Talvez as cobradoras não se deram conta quando ele se referiu ao esconderijo de castanhas do primata. Ou pensaram que fosse apenas uma alusão aos saguis que apareciam no cajueiro que havia próximo ao pátio de recreio. Para evitar novas cobranças, contudo, decidiu mandar pelo filho, todo mês, cópia do comprovante de transferência para a secretaria da escola.
É verdade que, àquela altura do jogo, Vieira já andava de cabeça quente com a excessiva mercantilização da educação no país, a cobrar de pais de alunos, no começo de cada ano letivo, desde rolos de papel higiênico até caixa de fósforos, passando por garrafas, barbantes, pregos, velas etc., numa interminável lista de materiais supostamente escolares.
Também não engolia ver o filho ser cobrado pelas mesmas coisas que lhe exigiram nos anos 60, como aprender a ler soletrando sílabas ou a somar, diminuir, multiplicar e dividir, na ponta do lápis, como se as pequenas calculadoras que surgiam fossem modismo passageiro ou brinquedos eletrônicos descartáveis.
Mais tarde, seu filho ainda seria cobrado, assim como havia acontecido com ele, a decorar que “atmosfera é a camada de ar que envolve a Terra”, que “a raiz quadrada do número 1 será ele mesmo” ou que “duas ou mais retas paralelas encontram-se no infinito”. Vieira esperava mais da escola, além de noções básicas de Ciências, Geografia, História, Língua Portuguesa e Matemática.
Óbvio que não se tratava de terceirizar papéis — tinha consciência de que educar é tarefa compartilhada entre pais e educadores —, mas sonhava, por exemplo, que a escola lhe ajudasse a ensinar o filho a sentar ao lado dos que se sentiam sozinhos e precisavam de ajuda. A nunca se arrepender do bem que fizesse aos outros. A ser humilde e a encorajar os mais frágeis. A nunca se sentir dono da verdade nem ser egoísta. A se colocar no lugar dos "inimigos" num desentendimento qualquer. A não guardar mágoas, ressentimentos.
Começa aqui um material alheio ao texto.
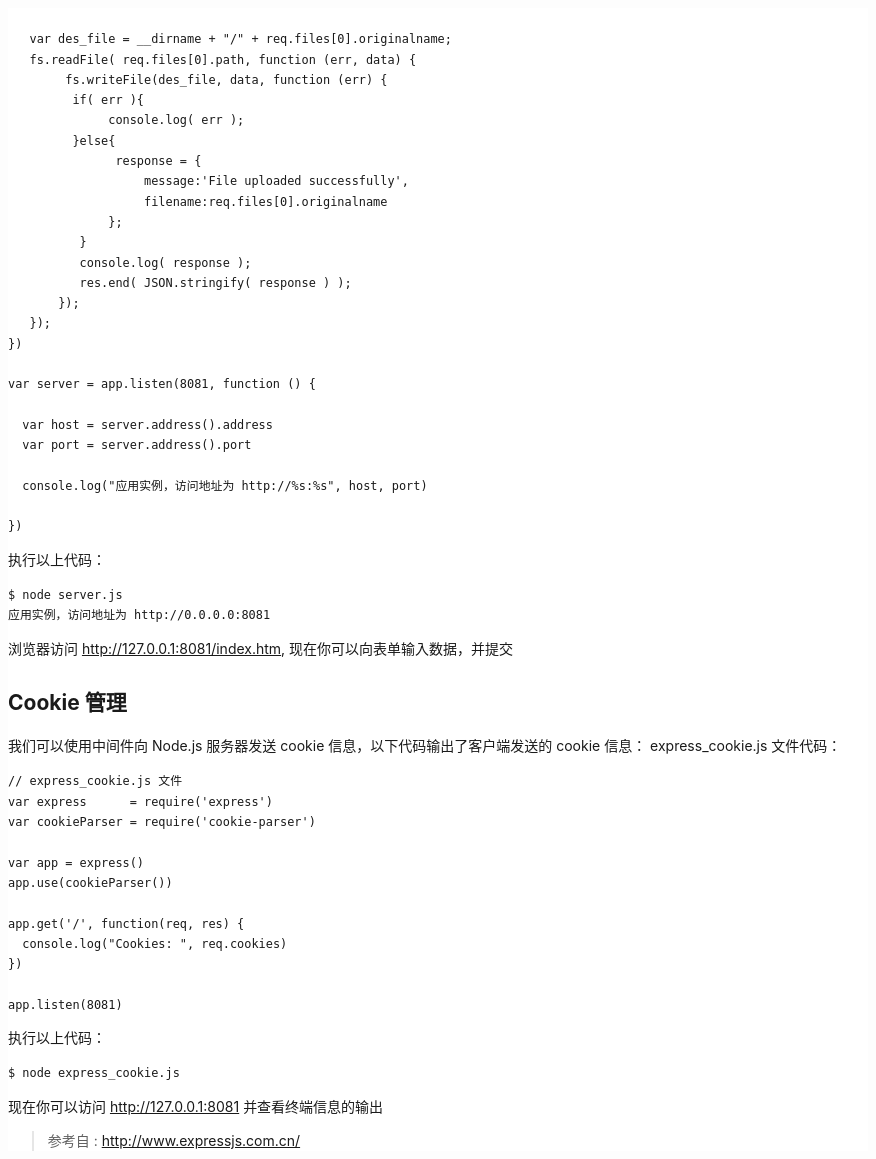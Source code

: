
 ```
 
   var des_file = __dirname + "/" + req.files[0].originalname;
   fs.readFile( req.files[0].path, function (err, data) {
        fs.writeFile(des_file, data, function (err) {
         if( err ){
              console.log( err );
         }else{
               response = {
                   message:'File uploaded successfully', 
                   filename:req.files[0].originalname
              };
          }
          console.log( response );
          res.end( JSON.stringify( response ) );
       });
   });
})
 
var server = app.listen(8081, function () {
 
  var host = server.address().address
  var port = server.address().port
 
  console.log("应用实例，访问地址为 http://%s:%s", host, port)
 
})
```
执行以上代码：
```
$ node server.js 
应用实例，访问地址为 http://0.0.0.0:8081
```
浏览器访问 http://127.0.0.1:8081/index.htm, 现在你可以向表单输入数据，并提交

## Cookie 管理
我们可以使用中间件向 Node.js 服务器发送 cookie 信息，以下代码输出了客户端发送的 cookie 信息：
express_cookie.js 文件代码：
```
// express_cookie.js 文件
var express      = require('express')
var cookieParser = require('cookie-parser')
 
var app = express()
app.use(cookieParser())
 
app.get('/', function(req, res) {
  console.log("Cookies: ", req.cookies)
})
 
app.listen(8081)
```
执行以上代码：
```
$ node express_cookie.js
```
现在你可以访问 http://127.0.0.1:8081 并查看终端信息的输出


> 参考自 : http://www.expressjs.com.cn/
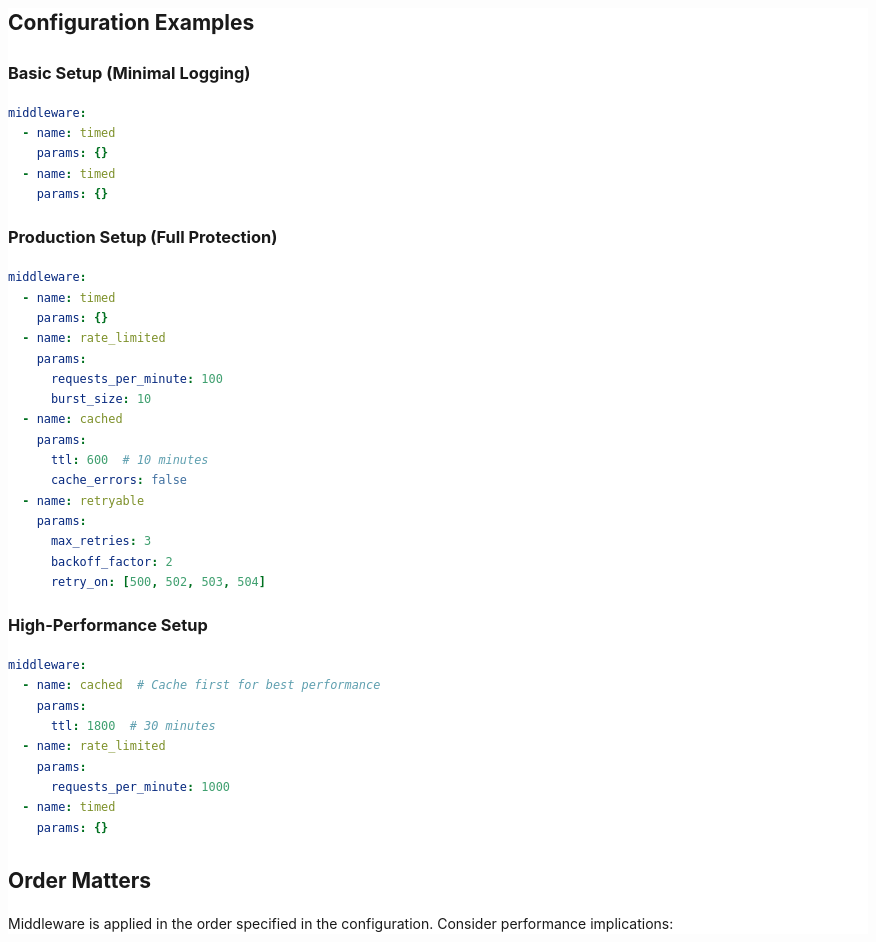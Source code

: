 ## Configuration Examples

### Basic Setup (Minimal Logging)

```yaml
middleware:
  - name: timed
    params: {}
  - name: timed
    params: {}
```

### Production Setup (Full Protection)

```yaml
middleware:
  - name: timed
    params: {}
  - name: rate_limited
    params:
      requests_per_minute: 100
      burst_size: 10
  - name: cached
    params:
      ttl: 600  # 10 minutes
      cache_errors: false
  - name: retryable
    params:
      max_retries: 3
      backoff_factor: 2
      retry_on: [500, 502, 503, 504]
```

### High-Performance Setup

```yaml
middleware:
  - name: cached  # Cache first for best performance
    params:
      ttl: 1800  # 30 minutes
  - name: rate_limited
    params:
      requests_per_minute: 1000
  - name: timed
    params: {}
```

## Order Matters

Middleware is applied in the order specified in the configuration. Consider performance implications:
Vieira sonhava receber da escola boletim com as notas do filho em "disciplinas" básicas como Compaixão, Generosidade, Inveja, Raiva, Resiliência, Solidariedade etc. Estava seguro de que é isso que diferenciaria uma vida plena de outra medíocre.
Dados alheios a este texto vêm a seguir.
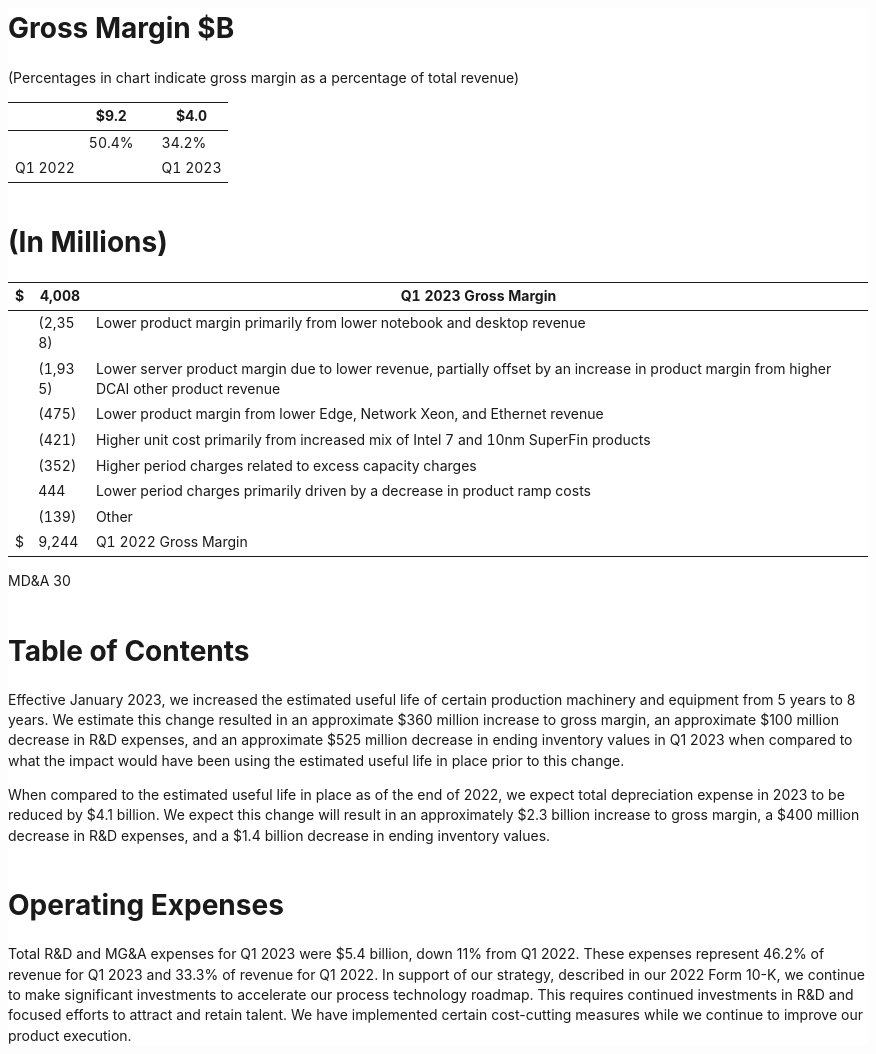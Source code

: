 # Gross Margin $B

(Percentages in chart indicate gross margin as a percentage of total revenue)

| |$9.2| |$4.0|
|---|---|---|---|
| |50.4%| |34.2%|
|Q1 2022| | |Q1 2023|

# (In Millions)

|$|4,008|Q1 2023 Gross Margin|
|---|---|---|
| |(2,358)|Lower product margin primarily from lower notebook and desktop revenue|
| |(1,935)|Lower server product margin due to lower revenue, partially offset by an increase in product margin from higher DCAI other product revenue|
| |(475)|Lower product margin from lower Edge, Network Xeon, and Ethernet revenue|
| |(421)|Higher unit cost primarily from increased mix of Intel 7 and 10nm SuperFin products|
| |(352)|Higher period charges related to excess capacity charges|
| |444|Lower period charges primarily driven by a decrease in product ramp costs|
| |(139)|Other|
|$|9,244|Q1 2022 Gross Margin|

MD&A 30
# Table of Contents

Effective January 2023, we increased the estimated useful life of certain production machinery and equipment from 5 years to 8 years. We estimate this change resulted in an approximate $360 million increase to gross margin, an approximate $100 million decrease in R&D expenses, and an approximate $525 million decrease in ending inventory values in Q1 2023 when compared to what the impact would have been using the estimated useful life in place prior to this change.

When compared to the estimated useful life in place as of the end of 2022, we expect total depreciation expense in 2023 to be reduced by $4.1 billion. We expect this change will result in an approximately $2.3 billion increase to gross margin, a $400 million decrease in R&D expenses, and a $1.4 billion decrease in ending inventory values.

# Operating Expenses

Total R&D and MG&A expenses for Q1 2023 were $5.4 billion, down 11% from Q1 2022. These expenses represent 46.2% of revenue for Q1 2023 and 33.3% of revenue for Q1 2022. In support of our strategy, described in our 2022 Form 10-K, we continue to make significant investments to accelerate our process technology roadmap. This requires continued investments in R&D and focused efforts to attract and retain talent. We have implemented certain cost-cutting measures while we continue to improve our product execution.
Viu com o tempo, no entanto, que, tal como lhe aconteceu no passado, foi a vida que educou seu filho — assim como faz agora com seu neto — pelo velho método de tentativas e erros de que todos os seres vivos se utilizam para criarem um mundo menos hostil.
A escola aparece apenas para carimbar certificados e cobrar a conta.